- **YOUR ASSIGNMENT**
This task calls for copying every line in the data below that contains the word "restart".

- **Saved data entries**
===
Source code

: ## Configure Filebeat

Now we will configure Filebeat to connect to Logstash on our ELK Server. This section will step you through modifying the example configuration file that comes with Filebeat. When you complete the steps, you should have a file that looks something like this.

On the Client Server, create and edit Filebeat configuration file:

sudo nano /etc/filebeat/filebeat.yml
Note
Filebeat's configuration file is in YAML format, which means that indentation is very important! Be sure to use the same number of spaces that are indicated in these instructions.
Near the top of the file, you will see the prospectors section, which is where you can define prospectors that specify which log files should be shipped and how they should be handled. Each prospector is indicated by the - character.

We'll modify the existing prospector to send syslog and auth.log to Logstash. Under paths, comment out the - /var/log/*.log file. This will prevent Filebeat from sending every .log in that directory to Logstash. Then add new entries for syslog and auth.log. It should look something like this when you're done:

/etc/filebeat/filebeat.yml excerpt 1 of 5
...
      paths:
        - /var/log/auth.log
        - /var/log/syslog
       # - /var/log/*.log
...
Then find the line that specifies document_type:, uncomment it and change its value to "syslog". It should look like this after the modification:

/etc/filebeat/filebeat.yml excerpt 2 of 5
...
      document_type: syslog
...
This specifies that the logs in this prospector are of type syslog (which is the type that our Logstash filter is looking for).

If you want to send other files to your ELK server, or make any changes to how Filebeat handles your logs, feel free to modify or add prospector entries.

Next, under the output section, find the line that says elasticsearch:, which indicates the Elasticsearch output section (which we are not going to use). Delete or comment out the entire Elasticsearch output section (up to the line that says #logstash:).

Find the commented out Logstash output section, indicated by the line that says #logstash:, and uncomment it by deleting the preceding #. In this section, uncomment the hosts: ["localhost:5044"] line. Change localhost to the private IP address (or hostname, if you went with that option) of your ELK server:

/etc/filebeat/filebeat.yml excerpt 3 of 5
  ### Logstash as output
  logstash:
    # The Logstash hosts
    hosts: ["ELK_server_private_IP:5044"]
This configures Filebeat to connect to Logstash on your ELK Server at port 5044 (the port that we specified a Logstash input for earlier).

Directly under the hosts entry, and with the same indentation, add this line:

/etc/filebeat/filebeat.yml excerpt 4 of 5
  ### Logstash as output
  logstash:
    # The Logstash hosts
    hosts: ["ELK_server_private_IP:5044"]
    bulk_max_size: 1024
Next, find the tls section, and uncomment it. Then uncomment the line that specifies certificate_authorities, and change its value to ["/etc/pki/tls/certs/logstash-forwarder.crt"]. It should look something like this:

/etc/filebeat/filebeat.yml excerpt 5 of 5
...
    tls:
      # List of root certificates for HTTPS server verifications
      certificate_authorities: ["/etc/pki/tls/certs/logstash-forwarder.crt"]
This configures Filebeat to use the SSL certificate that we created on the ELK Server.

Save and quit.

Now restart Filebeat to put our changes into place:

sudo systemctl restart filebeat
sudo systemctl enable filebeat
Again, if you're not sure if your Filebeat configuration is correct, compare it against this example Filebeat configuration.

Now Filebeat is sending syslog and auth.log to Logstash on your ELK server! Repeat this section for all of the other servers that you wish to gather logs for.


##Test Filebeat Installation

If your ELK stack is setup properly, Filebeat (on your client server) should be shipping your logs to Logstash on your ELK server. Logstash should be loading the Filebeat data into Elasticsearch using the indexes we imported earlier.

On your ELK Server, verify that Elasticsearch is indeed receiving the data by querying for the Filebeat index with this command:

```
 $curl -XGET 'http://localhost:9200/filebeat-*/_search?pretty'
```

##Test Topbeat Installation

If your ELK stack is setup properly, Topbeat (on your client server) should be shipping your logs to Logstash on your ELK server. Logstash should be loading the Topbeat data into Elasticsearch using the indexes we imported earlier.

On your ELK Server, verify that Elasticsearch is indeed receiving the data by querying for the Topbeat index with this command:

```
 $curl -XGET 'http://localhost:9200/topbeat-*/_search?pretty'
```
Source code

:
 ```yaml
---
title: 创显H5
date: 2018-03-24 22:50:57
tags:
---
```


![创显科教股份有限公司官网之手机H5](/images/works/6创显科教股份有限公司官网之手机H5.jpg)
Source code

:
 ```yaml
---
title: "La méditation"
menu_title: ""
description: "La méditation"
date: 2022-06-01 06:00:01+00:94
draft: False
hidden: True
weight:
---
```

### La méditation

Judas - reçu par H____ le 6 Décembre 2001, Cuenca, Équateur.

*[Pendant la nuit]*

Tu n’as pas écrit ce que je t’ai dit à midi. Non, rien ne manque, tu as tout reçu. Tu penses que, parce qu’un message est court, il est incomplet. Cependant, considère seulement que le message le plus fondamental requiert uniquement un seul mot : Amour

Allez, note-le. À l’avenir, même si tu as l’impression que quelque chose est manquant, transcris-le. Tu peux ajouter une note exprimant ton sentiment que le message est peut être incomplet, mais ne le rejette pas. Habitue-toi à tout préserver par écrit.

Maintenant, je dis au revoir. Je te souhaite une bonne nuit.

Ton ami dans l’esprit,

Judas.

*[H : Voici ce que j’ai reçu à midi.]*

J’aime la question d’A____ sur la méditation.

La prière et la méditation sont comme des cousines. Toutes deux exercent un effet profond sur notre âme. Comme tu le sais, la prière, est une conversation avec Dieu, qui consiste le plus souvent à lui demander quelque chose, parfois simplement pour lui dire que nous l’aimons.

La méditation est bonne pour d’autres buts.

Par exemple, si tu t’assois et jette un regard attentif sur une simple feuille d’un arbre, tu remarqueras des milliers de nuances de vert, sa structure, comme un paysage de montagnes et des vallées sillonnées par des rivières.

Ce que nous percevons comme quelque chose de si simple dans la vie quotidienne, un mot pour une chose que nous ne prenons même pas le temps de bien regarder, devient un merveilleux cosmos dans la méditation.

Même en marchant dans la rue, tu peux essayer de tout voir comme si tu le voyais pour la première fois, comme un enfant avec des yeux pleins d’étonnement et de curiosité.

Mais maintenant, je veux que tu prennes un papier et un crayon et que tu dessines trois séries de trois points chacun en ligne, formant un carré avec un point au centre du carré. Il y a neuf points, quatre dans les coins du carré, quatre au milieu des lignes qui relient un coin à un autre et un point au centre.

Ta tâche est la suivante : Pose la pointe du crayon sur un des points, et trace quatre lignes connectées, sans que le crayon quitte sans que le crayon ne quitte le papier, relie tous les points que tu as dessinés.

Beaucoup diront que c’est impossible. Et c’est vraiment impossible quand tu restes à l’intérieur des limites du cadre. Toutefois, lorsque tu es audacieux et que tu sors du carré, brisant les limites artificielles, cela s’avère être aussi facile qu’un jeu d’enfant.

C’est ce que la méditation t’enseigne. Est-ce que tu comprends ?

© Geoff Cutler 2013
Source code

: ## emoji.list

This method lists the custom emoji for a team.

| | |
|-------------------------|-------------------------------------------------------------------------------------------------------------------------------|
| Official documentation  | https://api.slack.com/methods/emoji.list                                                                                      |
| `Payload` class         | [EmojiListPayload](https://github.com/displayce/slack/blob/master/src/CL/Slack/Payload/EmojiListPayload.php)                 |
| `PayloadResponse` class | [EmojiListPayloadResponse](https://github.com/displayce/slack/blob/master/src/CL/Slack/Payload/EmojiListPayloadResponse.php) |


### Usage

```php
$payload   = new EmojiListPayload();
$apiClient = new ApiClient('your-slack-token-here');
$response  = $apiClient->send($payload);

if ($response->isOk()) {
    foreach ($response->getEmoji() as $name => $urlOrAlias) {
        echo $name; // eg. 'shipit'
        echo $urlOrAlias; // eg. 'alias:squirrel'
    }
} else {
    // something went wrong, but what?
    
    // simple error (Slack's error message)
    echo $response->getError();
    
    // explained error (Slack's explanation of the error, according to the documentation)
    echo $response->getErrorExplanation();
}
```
===
- **SOLUTION**
Now restart Filebeat to put our changes into place:
sudo systemctl restart filebeat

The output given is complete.